# Rod pod -100€uro



## Carp-pike (30. November 2007)

Peace erst mal  #h

Also ich bin auf der suche nach einem pod.. will nicht mehr wie 100 euros ausgeben ..
also mann sollte es schon steil nach oben und im wasser aufstellen können.

habt ihr da was ? 

MfG Carp-pike


----------



## asuselite (1. Dezember 2007)

*AW: Rod pod -100€uro*

Hi carp-pike
das sind aba ne menge anforderungen für nur 100€!|kopfkrat
Unter 100 hab ich jetzt nix gefunden aba vill interessiert dich das hier ja 
http://shop.angel-domaene.de/product_info.php?info=p910335_Heavy-Spider-Pod.html #h

Ich finds zu dem Preis wohl geil aba man weiß bei dem Preis auch nie wie gut es verarbeitet ist und was es aushällt!
Vielleicht hat´s ja irgentwer hier schonmal gefischt!#h

gruß asus


----------



## Erdwurm (1. Dezember 2007)

*AW: Rod pod -100€uro*

fuer den preis bekommst aber auch das original!


----------



## benny11 (1. Dezember 2007)

*AW: Rod pod -100€uro*

Ich würde mal nach einen gebrauchten "Pelzer Phaser" ausschau halten.


----------



## PROLOGIC (1. Dezember 2007)

*AW: Rod pod -100€uro*

Hi

das meiste was du für den Preis bekommst ist einfach nur Schrott!

Wenns unbedingt ein Pod sein soll dann würd ich mehr investieren oder nach nem guten gebrauchten Ausschau halten.

Oder einfach geile Buzzerbars und Banksticks kaufen...

Gruß

PROLOGIC


----------



## Carp-pike (1. Dezember 2007)

*AW: Rod pod -100€uro*

kennt ihr tripods, die man nach oben stellen könnte??


----------



## Carpcatcher177 (1. Dezember 2007)

*AW: Rod pod -100€uro*

hab da ein tripod für 120€ im net gefunden :

http://www.fishing-dreams.de/product_info.php?products_id=954

müsst du gucken ob dir das gefällt


----------



## Carp-pike (1. Dezember 2007)

*AW: Rod pod -100€uro*

des ist ne nachbaude von anaconda oder?? [Magic pod]
und des gibts schon für 100 zu kaufen?


----------



## punkarpfen (2. Dezember 2007)

*AW: Rod pod -100€uro*

Das ist kein Nachbau, sondern die kommen alle aus einer Schmiede. ich kann euch ein gebrauchtes von Prologic anbieten.

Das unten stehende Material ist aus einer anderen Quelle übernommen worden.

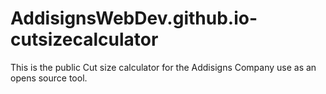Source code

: # AddisignsWebDev.github.io-cutsizecalculator
This is the public Cut size calculator for the Addisigns Company use as an opens source tool.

Das ist baugleich.


----------



## Carp-pike (2. Dezember 2007)

*AW: Rod pod -100€uro*

hast du ein par bilder von deinem Pod? wie viel war der neu preis , ach erzähl mol bin interresiert , ps wieso verkaufste es?


----------



## toxpack (2. Dezember 2007)

*AW: Rod pod -100€uro*

hi,

ich kann das anaconda magic pod überhaupt nicht empfehlen.
ein kumpel von mir hat es sich letztes jahr gekauft und hatte damit bis jetzt nur probleme.

1.die füße sind nur eingepresst und fallen mit der zeit ab.
2. 1 bein lääst sich nichtmehr fixieren wenn es ausgefahren ist.
3. die 2 mittelstangen verdrehen sich.
4. die arretierung mit der man den winkel des pods einstellen kann muss man extrem stark anziehen das es nichtmehr nach vorne kippt.

wie ist seht ist die verarbeitung ales ziemlich schlecht und das pod ist das geld nicht wert.


cheers rainer


----------



## Carp-pike (2. Dezember 2007)

*AW: Rod pod -100€uro*

uii ich wollt mir des mal holen Oo .. thx
wisst ihr auch was übers Quick pod?


----------



## Spaceguppy (2. Dezember 2007)

*AW: Rod pod -100€uro*

Moin,
was spricht denn gegen lange Sturmstangen?
Lassen sich im Wasser bis 1,5m Tiefe jedenfalls gut 
aufbauen. Vier Stück davon und zwei goalpost (die Dinger mit den Außenbefestigungen) Buzzerbars und fertig is...

Ich habe ein Cygnet Multipod und benutze das nur auf Steinschüttung am Kanal, ansonsten ist die obige Alternative weit besser.

Christian


----------



## Carp-pike (2. Dezember 2007)

*AW: Rod pod -100€uro*

und wen ich die ruten nach oben stellen, will das tue ich ja meistens.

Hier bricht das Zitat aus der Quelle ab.